Demand was healthy in Oct’24 due to festival season but softened later with a small surge in late Dec’24 due to channel filling for room air conditioners or RACs, refrigerators and fans. Premium range outpaced economy range. Durables outpaced the consumer electricals segment.
The product categories which registered double-digit growth were RAC, cables and pumps. Product categories which witnessed single digit growth were fans, wires, lighting, small appliances, refrigerators and washing machines. Cables saw double digit volume growth while wire sales were impacted by de-stocking and lower copper prices.
TPW (table/pedestal/ wall) fans (25 per cent of market) grew in double digits. RAC saw healthy double-digit growth on a low base while commercial refrigeration growth was subdued. Washing machine and refrigerator sales were soft.
Bluestar saw 25 per cent revenue growth while Polycab revenue rose 20 per cent and Voltas was up 18 per cent. Havells, Whirlpool, IFBI grew between 8-11 per cent. Crompton saw mid-single-digit growth.
Among durables firms, gross margin expansion was good for Voltas and Whirlpool, up 180 basis points or bps year-on-year (Y-o-Y) each.
It was modest for Bluestar (up 20 bps Y-o-Y) and flat for IFB Industries. The aggregated operating profit margins of durables firms grew 230 bps Y-o-Y to 6.4 per cent (expansion across 3 companies). Among electrical firms, gross margin expanded by 80-210 bps Y-o-Y, except for Polycab. Aggregated operating profit margin of electrical firms rose 40 bps Y-o-Y to 10.4 per cent.
Managements are optimistic for cooling product sales as Q4fY25 is a lead-in to summer demand. Improvement in broad-based demand and rural uptick will be key for budget/economy products. The impact of commodity cost volatility and rupee will need monitoring and could impact both pricing and margins across categories.
Exports have seen a pickup (up Y-o-Y and up Q-o-Q) for cable and wire firms. Companies indicated strong growth expectations due to demand arising from power transmission and distribution, real estate, infrastructure and data centres.
Small appliances (home + kitchen) grew at a modest rate. Havells continues to outperform peers. Margins remain slightly depressed for most given investments (A&P, distribution fronts) and intense competition. In large appliances, demand was steady, with strong primary sales in RAC (largely channel filling). Voltas and Whirlpool gained market share. There are concerns around compressor availability and is a key variable to monitor.

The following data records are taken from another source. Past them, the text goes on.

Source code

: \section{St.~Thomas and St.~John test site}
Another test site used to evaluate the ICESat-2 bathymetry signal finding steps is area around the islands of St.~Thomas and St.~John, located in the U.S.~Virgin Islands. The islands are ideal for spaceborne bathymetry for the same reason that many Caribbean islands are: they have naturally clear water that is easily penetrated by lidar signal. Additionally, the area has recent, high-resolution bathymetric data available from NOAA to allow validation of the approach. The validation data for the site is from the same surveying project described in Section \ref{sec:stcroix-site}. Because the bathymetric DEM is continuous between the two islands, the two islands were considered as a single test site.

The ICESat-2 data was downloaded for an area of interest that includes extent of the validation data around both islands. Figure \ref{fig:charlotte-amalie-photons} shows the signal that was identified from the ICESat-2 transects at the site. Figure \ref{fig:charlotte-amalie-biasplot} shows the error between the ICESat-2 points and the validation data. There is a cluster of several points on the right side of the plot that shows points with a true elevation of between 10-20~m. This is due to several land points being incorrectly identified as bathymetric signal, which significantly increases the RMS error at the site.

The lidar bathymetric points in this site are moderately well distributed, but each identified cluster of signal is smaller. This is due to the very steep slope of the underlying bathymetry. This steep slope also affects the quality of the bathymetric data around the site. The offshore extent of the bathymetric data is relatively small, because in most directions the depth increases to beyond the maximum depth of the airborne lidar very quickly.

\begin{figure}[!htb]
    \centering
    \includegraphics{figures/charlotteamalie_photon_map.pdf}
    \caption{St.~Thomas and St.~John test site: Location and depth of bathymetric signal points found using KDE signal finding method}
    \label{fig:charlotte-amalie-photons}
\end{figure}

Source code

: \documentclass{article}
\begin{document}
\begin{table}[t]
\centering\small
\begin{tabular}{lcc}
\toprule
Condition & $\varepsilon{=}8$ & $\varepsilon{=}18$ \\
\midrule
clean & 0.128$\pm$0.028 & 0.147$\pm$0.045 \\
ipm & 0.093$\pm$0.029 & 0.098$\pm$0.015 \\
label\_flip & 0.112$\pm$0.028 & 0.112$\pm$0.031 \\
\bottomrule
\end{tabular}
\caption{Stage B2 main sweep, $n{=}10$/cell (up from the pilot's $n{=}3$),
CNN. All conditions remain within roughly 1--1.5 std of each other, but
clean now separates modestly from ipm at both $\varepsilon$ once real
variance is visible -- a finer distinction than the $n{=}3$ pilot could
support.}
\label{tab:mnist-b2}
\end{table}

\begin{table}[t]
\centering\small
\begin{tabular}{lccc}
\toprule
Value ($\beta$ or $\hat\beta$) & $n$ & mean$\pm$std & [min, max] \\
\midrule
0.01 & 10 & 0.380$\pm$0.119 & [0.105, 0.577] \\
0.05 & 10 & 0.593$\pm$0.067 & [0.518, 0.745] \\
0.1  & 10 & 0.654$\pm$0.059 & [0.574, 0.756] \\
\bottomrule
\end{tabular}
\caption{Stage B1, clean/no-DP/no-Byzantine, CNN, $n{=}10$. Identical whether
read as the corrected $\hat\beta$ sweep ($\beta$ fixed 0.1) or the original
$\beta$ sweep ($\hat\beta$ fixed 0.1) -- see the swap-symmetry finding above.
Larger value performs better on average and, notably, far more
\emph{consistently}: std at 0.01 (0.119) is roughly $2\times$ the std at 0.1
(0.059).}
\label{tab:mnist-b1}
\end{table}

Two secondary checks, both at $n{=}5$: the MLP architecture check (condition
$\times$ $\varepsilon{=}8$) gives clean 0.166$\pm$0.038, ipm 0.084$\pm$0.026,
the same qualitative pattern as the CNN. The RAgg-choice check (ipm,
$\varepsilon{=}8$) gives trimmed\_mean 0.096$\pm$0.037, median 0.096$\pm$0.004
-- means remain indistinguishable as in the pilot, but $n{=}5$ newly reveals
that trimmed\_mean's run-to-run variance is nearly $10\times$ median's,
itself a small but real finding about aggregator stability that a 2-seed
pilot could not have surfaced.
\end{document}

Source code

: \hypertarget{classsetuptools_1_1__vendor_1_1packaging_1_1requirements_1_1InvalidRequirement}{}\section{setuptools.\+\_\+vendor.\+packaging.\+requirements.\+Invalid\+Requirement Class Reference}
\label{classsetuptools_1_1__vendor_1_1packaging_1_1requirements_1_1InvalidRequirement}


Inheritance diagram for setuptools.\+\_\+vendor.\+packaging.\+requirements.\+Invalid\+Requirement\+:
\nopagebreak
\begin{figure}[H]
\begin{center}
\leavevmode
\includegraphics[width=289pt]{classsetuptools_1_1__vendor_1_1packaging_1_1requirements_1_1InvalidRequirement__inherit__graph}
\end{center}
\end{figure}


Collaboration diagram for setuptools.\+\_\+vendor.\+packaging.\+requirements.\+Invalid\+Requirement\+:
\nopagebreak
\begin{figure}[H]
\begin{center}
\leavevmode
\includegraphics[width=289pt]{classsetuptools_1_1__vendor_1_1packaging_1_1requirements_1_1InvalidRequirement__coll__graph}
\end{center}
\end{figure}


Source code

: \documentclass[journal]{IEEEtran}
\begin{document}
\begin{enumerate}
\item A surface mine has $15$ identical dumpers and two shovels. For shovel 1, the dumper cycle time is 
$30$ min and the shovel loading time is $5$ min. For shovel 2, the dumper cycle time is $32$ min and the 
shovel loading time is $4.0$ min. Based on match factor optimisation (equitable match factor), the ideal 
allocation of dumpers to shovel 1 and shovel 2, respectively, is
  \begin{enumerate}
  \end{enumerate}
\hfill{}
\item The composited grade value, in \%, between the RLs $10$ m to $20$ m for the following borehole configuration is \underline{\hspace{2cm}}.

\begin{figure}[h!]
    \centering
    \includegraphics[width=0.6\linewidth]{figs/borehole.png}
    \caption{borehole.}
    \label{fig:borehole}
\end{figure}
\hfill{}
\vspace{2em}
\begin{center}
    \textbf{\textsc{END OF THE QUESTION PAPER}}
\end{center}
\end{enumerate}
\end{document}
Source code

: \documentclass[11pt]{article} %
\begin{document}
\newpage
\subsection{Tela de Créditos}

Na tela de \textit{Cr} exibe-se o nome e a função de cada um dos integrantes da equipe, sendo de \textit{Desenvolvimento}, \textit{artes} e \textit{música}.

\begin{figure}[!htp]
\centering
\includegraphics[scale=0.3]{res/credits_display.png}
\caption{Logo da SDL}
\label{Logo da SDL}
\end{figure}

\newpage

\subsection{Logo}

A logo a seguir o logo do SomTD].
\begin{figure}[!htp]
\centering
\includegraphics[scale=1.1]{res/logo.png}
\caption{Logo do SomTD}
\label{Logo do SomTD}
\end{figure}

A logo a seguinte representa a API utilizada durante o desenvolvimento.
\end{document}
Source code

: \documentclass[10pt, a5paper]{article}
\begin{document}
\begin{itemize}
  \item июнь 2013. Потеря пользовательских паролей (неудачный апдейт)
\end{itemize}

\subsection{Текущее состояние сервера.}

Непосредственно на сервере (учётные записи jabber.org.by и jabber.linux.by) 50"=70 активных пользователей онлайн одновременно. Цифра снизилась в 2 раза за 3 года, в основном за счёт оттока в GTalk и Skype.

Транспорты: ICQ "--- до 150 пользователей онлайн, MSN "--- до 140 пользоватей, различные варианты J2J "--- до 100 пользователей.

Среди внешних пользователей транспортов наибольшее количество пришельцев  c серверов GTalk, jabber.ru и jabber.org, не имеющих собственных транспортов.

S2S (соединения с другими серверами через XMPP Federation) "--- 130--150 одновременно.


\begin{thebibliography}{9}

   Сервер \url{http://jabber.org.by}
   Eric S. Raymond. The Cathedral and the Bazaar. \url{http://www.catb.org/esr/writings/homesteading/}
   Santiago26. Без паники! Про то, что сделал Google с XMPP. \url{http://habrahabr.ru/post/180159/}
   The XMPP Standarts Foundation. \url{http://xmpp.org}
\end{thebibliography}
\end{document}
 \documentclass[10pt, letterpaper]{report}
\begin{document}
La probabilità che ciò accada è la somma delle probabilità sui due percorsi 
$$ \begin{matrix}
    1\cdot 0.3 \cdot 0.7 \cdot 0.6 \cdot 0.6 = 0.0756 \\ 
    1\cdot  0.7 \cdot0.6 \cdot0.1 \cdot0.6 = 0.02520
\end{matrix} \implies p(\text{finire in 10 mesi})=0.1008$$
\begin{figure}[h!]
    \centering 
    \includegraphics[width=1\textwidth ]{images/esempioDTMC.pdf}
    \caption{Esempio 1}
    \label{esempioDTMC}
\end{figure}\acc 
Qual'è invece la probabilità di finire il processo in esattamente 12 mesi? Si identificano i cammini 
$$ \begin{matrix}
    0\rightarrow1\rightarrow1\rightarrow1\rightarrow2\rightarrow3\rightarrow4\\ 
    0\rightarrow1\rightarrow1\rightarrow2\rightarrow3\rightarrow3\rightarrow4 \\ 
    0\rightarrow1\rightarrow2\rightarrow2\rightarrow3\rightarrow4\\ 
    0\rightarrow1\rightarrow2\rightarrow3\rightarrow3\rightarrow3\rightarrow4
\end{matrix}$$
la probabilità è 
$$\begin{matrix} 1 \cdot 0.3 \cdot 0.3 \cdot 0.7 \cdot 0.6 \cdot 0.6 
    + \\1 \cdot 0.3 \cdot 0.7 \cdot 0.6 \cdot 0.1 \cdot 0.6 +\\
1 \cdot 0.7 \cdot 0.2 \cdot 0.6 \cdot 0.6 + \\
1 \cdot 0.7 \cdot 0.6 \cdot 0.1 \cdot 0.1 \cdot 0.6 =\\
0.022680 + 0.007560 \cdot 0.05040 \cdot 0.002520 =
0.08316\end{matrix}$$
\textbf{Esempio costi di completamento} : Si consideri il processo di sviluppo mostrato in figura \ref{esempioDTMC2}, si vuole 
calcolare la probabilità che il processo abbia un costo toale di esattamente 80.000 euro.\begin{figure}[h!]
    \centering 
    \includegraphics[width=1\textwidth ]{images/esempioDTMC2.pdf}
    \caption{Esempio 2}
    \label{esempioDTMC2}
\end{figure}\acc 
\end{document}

Valuations have reduced post the recent correction and are below historical averages in many cases. Analysts see target prices offering 20-30 per cent upside if the demand cycle improves. Crompton, Polycab and Eureka are top picks in terms of growth potential and product range compared to respective historical valuations. Voltas has pushed aggressively for growth which has affected margins and could be due for a re-rating if demand picks up while it holds or improves market share.